I couldn't believe it! I think what I couldn't believe most of all was that something so good could have happened through that festival of prayer. That it could have been the catalyst moment in Sr Bernadette's vocation story really amazed me. In short, I was amazed that something so good could have happened.

Like most people, I am culturally conditioned by the negative. We cope with negativity, with bad news almost every day of the week. This week has been exceptionally negative for us who are attempting to answer God's call to ministry. It has been a shameful week, a week when the Church is forced to accept it's corporate wrongdoing in the face of immensely evil acts.
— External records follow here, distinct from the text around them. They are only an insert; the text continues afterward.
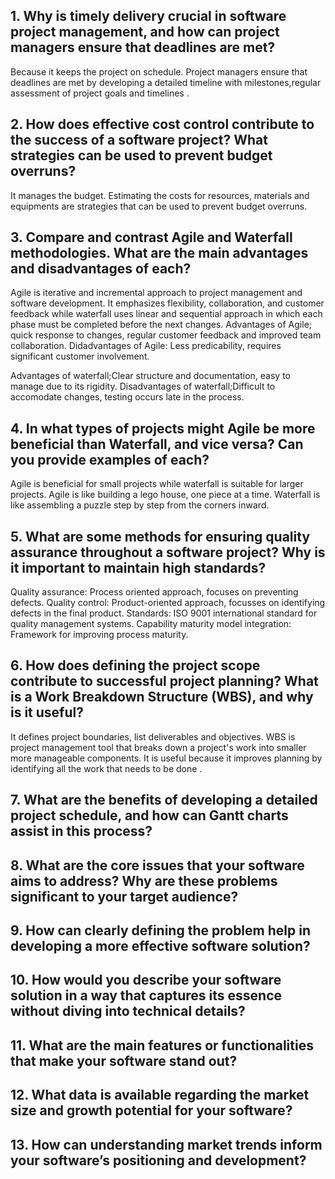 
## 1. Why is timely delivery crucial in software project management, and how can project managers ensure that deadlines are met?
Because it keeps the project on schedule.  Project managers ensure that deadlines are met by developing a detailed timeline with milestones,regular assessment of project goals and timelines .
## 2. How does effective cost control contribute to the success of a software project? What strategies can be used to prevent budget overruns?
It manages the budget. Estimating the costs for resources, materials and equipments  are strategies that can be used to prevent budget overruns.
## 3. Compare and contrast Agile and Waterfall methodologies. What are the main advantages and disadvantages of each?
Agile is iterative and incremental approach to project management and software development.  It emphasizes flexibility, collaboration, and customer feedback while waterfall uses linear and sequential approach in which each phase must be completed before the next changes.
Advantages of Agile;  quick response to changes, regular customer feedback and improved team collaboration.
Didadvantages of Agile: Less predicability, requires significant customer involvement.

Advantages of waterfall;Clear structure and documentation, easy to manage due to its rigidity.
Disadvantages of waterfall;Difficult to accomodate changes, testing occurs late in the process.
## 4. In what types of projects might Agile be more beneficial than Waterfall, and vice versa? Can you provide examples of each?
Agile is beneficial for small projects while waterfall is suitable for larger projects.
Agile is like building a lego house, one piece at a time.  Waterfall is like assembling a puzzle step by step from the corners inward.
## 5. What are some methods for ensuring quality assurance throughout a software project? Why is it important to maintain high standards?
Quality assurance:  Process oriented approach, focuses on preventing defects.
Quality control:  Product-oriented approach, focusses on identifying defects in the final product.
Standards: ISO 9001 international standard for quality management systems.
Capability maturity model integration:  Framework for improving process maturity.

## 6. How does defining the project scope contribute to successful project planning? What is a Work Breakdown Structure (WBS), and why is it useful?
It defines project boundaries, list deliverables and objectives.
WBS is  project management tool that breaks down a project's work into smaller more manageable components.  It is useful because it improves planning by identifying all the work that needs to be done .
## 7. What are the benefits of developing a detailed project schedule, and how can Gantt charts assist in this process?
## 8. What are the core issues that your software aims to address? Why are these problems significant to your target audience?
## 9. How can clearly defining the problem help in developing a more effective software solution?
## 10. How would you describe your software solution in a way that captures its essence without diving into technical details?
## 11. What are the main features or functionalities that make your software stand out?
## 12. What data is available regarding the market size and growth potential for your software?
## 13. How can understanding market trends inform your software’s positioning and development?
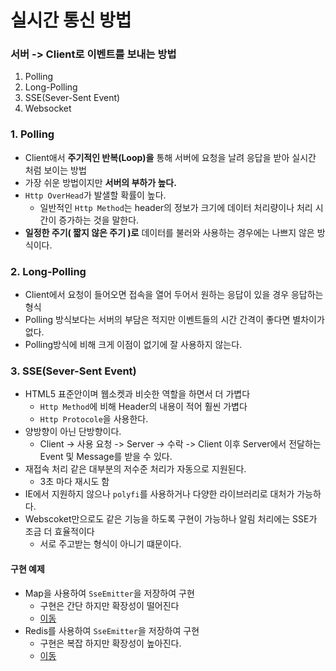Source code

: # 실시간 통신 방법

### 서버 -> Client로 이벤트를 보내는 방법
  1. Polling
  2. Long-Polling
  3. SSE(Sever-Sent Event)
  4. Websocket

### 1. Polling
- Client애서 **주기적인 반복(Loop)을** 통해 서버에 요청을 날려 응답을 받아 실시간 처럼 보이는 방법
- 가장 쉬운 방법이지만 **서버의 부하가 높다.**
- `Http OverHead`가 발샐할 확률이 높다.
  - 일반적인 `Http Method`는 header의 정보가 크기에 데이터 처리량이나 처리 시간이 증가하는 것을 말한다.
- **일정한 주기( 짧지 않은 주기 )로** 데이터를 불러와 사용하는 경우에는 나쁘지 않은 방식이다.

### 2. Long-Polling
- Client에서 요청이 들어오면 접속을 열어 두어서 원하는 응답이 있을 경우 응답하는 형식
- Polling 방식보다는 서버의 부담은 적지만 이벤트들의 시간 간격이 좋다면 별차이가 없다.
- Polling방식에 비해 크게 이점이 없기에 잘 사용하지 않는다.

### 3. SSE(Sever-Sent Event)
- HTML5 표준안이며 웹소켓과 비슷한 역할을 하면서 더 가볍다
  - `Http Method`에 비해 Header의 내용이 적어 훨씬 가볍다
  - `Http Protocole`을 사용한다.
- 양방향이 아닌 단방향이다.
  - Client -> 사용 요청 -> Server -> 수락 -> Client  이후 Server에서 전달하는 Event 및 Message를 받을 수 있다.
- 재접속 처리 같은 대부분의 저수준 처리가 자동으로 지원된다.
  - 3초 마다 재시도 함
- IE에서 지원하지 않으나 `polyfi`를 사용하거나 다양한 라이브러리로 대처가 가능하다.
- Webscoket만으로도 같은 기능을 하도록 구현이 가능하나 알림 처리에는 SSE가 조금 더 효율적이다
  - 서로 주고받는 형식이 아니기 떄문이다.

#### 구현 예제
- Map을 사용하여 `SseEmitter`을 저장하여 구현
  - 구현은 간단 하지만 확장성이 떨어진다
  - [이동](https://github.com/edel1212/real-timeStudy/tree/main/simpleSSE)
- Redis를 사용하여 `SseEmitter`을 저장하여 구현
  - 구현은 복잡 하지만 확장성이 높아진다.
  - [이동](https://github.com/edel1212/real-timeStudy/tree/main/redisSSE)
In short, we find it very difficult to see the good amidst what can seem like a sea of bad. The gospel today calls us to give time to the process of discovering the good and the bad, the saints and the sinners. We have to try to take time to give a correct perspective to all that has happened, not ignoring the bad and the sinful, but not allowing it to define all that the Church is.

Perhaps it is time that we could be amazed by a good news story – a story of the good in the midst of all the bad.

Saturday, June 18, 2011

The Most Holy Trinity, Year A, John 3:16-18

Where to start?

"I don't know where to begin." When we are faced with something new; a relationship, a problem at work or at home, we find ourselves right back at square one. We must go back to the drawing board and think about how we are going to move on.

Our life as a Christian begins when we are baptised in the name of the Father, the Son and the Holy Spirit. The journey that we start when we are baptised is a journey alongside the Trinity and really the journey is about constantly deepening our relationship with this beginning, the Trinity.

For most of us, even 'professional religion people', the idea of the Trinity is difficult to understand. The Trinity is a frustrating mystery; nobody seems to be able to explain it. We are often tempted to overtake the problem and move on to things that are easier to solve, like fixing the roof, putting down tarmac on the car park, or fund-raising for the school. All of these are noble and necessary for the good of our community, but they can take away from the very necessary task of sitting still and thinking about something as fundamental to our faith as the Trinity. "I don't know where to begin."!

My Dad comes from Cork. There is something quite particular in the Cork psyche that must advertise itself, especially on All-Ireland Sunday. Cork people wear red and white football jerseys, wave red and white flags, paint their faces red and white, and I'm sure if Guinness brewed a red version of its famous stout, they would heartily drink it. I can see the various flags that the Cork fans use from the basic red and white, to the more elaborate Maple leaf of the Canadian flag, to the red sun on a white background of the Japanese flag. All in all, no one could walk down from Drumcondra train station to Croke Park on All-Ireland Sunday and mistake the Cork fans for any other county.

In a very similar way, like Cork people are from Cork, we as Christians are from the Trinity. We speak in the name of the Father and of the Son and of the Holy Spirit. We are baptised, confirmed, married, sent to preach the Gospel in the name of the Trinity, and we end our lives in the name of the Father and of the Son and of the Holy Spirit. When we pray, we begin in the name of the Father and of the Son and of the Holy Spirit. This is the identifying mark of what it is to be a Christian. We pray and act in the name of the Trinity.

Each person of the Trinity has a specific role in the life of the Church. The Father calls us to himself, the Son redeems us in the name of the Father, and the Holy Spirit gives us the ability to respond in love to the Father and to the Son. The Trinity then is not removed from our lives, we are called into the life of joy that is in the Trinity, living the covenant call of the Father, the salvation of the Son, and the gift of the Holy Spirit.